MySQL GROUP BY each comma separated value

Question

Before anyone comments, I did not design this database with comma separated values :) I have spent time trying to find the answer but all I could find was GROUP_CONCAT() which seemed to do the opposite of what I wanted.

I would like to GROUP BY each of the values within the comma separated value field.

SELECT round(avg(DATEDIFF( dateClosed , dateAded ) * 1.0), 2) AS avg, department
FROM tickets GROUP BY assignedto

the assignedto field is the comma separated value field

row1 54,69,555
row2 54,75,555
row3 75,555

DESIRED OUTPUT: an average rounded figure for each value in assignedto field grouped.

EDIT - TRYING TO TAKE THIS TO THE NEXT LEVEL: I want to include the ticket answer table to get the first response for that ticket, use its datetime field to work out the average response time for each user.

SELECT a.id as theuser, round(avg(DATEDIFF( ta.dateAded , t.dateAded ) * 1.0), 2) as avg
FROM tickets t join
     mdl_user a
     on find_in_set(a.id, t.assignedto) > 0
INNER JOIN (SELECT MIN(ta.dateAded) as started FROM ticketanswer GROUP BY ta.ticketId) ta ON t.id = ta.ticketId
GROUP BY a.id ORDER BY avg ASC

Answer 1

Yuck.
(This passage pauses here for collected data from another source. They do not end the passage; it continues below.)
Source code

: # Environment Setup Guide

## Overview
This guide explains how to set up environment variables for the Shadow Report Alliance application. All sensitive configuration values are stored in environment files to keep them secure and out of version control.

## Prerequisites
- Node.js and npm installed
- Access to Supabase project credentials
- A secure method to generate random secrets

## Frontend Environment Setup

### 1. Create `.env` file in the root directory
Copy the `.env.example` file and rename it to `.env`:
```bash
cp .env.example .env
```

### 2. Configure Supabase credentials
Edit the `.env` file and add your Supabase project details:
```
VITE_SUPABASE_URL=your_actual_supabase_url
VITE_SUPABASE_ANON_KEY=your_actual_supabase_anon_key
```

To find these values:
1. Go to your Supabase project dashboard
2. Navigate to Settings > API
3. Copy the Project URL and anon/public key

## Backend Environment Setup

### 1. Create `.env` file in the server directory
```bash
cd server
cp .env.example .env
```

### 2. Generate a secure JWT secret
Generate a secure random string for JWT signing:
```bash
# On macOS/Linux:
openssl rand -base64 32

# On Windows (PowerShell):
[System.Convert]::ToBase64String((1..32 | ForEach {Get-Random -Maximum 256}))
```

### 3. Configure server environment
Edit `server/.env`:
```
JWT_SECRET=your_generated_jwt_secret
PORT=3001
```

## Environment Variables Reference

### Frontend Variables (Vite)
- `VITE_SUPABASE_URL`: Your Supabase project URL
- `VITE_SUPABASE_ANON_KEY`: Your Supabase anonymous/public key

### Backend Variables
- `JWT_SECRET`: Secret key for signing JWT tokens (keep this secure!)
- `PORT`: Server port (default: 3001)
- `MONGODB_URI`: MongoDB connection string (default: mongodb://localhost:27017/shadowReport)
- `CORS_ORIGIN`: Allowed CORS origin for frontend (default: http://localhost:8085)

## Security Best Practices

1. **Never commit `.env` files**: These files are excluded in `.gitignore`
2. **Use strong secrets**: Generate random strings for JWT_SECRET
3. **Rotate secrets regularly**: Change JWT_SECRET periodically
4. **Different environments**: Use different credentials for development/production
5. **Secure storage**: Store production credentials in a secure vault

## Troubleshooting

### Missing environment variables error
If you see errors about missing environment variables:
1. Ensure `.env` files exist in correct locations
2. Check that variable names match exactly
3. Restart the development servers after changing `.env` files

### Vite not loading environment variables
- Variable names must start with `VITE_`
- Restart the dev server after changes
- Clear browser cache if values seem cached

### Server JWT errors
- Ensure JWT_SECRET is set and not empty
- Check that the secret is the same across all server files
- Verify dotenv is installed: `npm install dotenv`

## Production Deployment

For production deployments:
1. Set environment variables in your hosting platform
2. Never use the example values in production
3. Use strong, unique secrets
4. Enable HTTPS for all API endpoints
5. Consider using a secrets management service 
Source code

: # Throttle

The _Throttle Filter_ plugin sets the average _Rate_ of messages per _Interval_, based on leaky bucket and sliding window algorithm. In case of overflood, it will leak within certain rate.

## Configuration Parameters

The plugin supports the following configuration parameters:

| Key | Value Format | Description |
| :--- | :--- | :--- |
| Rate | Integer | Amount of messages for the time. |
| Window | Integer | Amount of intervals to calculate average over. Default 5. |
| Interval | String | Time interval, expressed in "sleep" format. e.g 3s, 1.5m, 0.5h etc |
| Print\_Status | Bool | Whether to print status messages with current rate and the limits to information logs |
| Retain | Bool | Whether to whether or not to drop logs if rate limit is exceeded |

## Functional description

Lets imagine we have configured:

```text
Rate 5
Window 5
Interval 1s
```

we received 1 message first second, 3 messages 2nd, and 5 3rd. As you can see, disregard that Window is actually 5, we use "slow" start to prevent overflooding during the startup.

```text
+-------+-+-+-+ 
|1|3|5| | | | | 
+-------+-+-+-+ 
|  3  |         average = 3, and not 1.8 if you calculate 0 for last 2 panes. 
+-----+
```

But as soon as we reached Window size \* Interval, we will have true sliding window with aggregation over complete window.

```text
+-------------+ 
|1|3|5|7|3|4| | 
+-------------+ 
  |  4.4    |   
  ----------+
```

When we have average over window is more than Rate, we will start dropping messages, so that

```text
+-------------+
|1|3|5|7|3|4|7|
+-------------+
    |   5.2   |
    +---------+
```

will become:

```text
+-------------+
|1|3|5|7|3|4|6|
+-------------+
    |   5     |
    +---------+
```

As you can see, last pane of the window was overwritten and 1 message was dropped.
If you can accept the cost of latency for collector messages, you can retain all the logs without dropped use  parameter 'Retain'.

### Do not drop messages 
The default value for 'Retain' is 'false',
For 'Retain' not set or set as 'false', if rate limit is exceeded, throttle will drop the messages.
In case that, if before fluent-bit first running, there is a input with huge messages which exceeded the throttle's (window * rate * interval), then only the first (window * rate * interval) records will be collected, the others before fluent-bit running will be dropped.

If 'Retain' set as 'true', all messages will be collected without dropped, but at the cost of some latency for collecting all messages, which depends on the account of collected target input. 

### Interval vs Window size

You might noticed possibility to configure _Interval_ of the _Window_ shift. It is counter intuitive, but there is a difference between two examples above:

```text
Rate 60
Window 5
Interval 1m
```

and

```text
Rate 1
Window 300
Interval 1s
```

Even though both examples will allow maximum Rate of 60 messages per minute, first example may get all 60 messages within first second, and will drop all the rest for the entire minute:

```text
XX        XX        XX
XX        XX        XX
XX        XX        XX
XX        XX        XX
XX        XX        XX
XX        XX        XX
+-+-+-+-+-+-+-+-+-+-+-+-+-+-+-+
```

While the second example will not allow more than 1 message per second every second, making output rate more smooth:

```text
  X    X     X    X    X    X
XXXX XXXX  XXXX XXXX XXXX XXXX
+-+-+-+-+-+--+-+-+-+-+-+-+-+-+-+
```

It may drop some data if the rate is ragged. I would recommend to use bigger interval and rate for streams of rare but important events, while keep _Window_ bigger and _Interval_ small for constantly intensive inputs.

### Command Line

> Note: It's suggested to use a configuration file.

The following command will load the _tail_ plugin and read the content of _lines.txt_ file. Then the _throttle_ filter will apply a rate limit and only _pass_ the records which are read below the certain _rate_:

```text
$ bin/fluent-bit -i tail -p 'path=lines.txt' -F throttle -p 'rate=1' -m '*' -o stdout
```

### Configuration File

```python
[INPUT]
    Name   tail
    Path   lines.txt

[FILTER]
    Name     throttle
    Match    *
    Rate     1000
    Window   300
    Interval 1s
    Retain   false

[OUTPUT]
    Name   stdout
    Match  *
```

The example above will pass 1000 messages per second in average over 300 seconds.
You can do this, assuming you know the maximum number of assignments. Here is an approach:

select substring_index(substring_index(assignedto, ',', n.n), ',', -1) as assignedto,
       round(avg(DATEDIFF( dateClosed , dateAded ) * 1.0), 2) as avg
from tickets t join
     (select 1 as n union all select 2 union all select 3)
     on length(assignedto) - length(replace(assignedto, ',', '')) < n.n
group by substring_index(substring_index(assignedto, ',', n.n), ',', -1);

Or, an easier way if you have a list of assigned values, say in an AssignedTo table:

select a.assignedto, round(avg(DATEDIFF( dateClosed , dateAded ) * 1.0), 2) as avg
from tickets t join
     assignedto a
     on find_in_set(a.assignedto, t.assignedto) > 0
group by a.assignedto;

I'm sorry you have to deal with this malformed database structure.